By James Mitchell Crow of Nature magazine
It might be among the hardest materials known, but place a diamond in a patch of sunlight and it will start to lose atoms, say a team of physicists in Australia. The rate of loss won't significantly trouble tiara wearers or damage diamond rings, but the discovery could prove a boon for researchers working to tap diamond's exceptional optical and electronic properties.
Many of the newest uses of diamonds, from laser light emission to quantum communication and computing, require micro- or nano-features to be built into the surface of the diamond. Physicist Rich Mildren and his team at Macquarie University in Sydney have now shown that beams of ultraviolet (UV) light offer a particularly gentle way to do just that.

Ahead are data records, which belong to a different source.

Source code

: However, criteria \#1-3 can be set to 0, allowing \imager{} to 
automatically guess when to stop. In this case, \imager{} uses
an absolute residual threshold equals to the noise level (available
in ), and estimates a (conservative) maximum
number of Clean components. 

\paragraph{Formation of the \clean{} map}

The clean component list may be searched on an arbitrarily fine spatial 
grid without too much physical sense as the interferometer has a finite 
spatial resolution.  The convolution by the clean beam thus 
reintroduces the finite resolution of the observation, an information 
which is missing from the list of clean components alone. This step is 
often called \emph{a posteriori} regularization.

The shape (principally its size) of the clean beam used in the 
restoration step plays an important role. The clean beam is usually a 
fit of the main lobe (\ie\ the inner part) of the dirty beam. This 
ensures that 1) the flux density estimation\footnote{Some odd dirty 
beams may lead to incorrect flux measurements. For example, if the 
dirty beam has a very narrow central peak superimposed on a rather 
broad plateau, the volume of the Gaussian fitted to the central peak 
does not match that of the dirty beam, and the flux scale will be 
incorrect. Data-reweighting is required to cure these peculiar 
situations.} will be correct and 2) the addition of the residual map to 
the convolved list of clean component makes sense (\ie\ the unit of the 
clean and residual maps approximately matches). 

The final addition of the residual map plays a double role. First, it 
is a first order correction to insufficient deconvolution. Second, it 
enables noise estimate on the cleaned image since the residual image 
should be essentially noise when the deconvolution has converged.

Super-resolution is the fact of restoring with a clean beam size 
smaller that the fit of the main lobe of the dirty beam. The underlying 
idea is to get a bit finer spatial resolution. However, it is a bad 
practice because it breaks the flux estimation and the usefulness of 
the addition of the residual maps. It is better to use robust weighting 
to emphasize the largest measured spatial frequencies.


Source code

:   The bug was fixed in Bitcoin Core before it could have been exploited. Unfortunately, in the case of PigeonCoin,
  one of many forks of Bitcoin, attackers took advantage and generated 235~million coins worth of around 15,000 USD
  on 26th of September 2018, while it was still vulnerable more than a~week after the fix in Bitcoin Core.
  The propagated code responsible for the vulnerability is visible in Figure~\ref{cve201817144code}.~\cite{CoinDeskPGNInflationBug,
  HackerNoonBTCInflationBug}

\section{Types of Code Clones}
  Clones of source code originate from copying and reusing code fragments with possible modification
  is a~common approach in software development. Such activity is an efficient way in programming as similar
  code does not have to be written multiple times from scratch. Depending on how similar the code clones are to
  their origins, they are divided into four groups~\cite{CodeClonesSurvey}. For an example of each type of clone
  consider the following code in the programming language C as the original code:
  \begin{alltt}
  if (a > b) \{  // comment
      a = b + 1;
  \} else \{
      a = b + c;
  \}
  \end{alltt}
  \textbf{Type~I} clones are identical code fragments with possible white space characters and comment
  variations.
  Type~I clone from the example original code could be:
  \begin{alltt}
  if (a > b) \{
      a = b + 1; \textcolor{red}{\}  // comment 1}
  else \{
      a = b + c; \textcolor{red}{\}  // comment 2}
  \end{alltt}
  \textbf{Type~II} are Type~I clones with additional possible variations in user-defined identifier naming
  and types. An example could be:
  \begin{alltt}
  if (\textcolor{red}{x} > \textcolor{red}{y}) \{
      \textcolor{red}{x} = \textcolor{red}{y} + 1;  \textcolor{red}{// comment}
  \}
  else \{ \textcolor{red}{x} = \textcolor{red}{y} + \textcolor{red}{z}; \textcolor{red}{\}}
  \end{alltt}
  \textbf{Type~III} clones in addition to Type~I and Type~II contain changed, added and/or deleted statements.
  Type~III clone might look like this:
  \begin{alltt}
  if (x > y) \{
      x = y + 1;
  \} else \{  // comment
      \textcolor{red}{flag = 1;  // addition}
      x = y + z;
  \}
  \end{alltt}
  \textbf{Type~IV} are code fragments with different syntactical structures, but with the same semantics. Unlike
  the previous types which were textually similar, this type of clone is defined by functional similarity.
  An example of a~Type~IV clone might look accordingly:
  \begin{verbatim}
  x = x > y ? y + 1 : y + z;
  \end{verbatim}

Diamonds are usually etched by laser in a process called ablation, which burns atoms from the surface but leaves behind a rough, damaged area more like that of graphite than of diamond. Mildren and his colleagues show that by cutting the pulse power of the laser, a process called desorption takes over, with excited carbon atoms popping off the surface to leave smoothly etched diamond behind.
Mildren and his team discovered the effect by accident while developing diamond-based lasers. "We wanted to show that diamond can operate at wavelengths that other materials cannot, and UV is one such region," says Mildren. The team produced a diamond laser that successfully emitted UV light--but only for about 10 minutes, after which it would always stop working. "It turned out that we were desorbing carbon atoms, making little pits in the diamond surface. It was bad news for laser performance, but good news for this other research direction."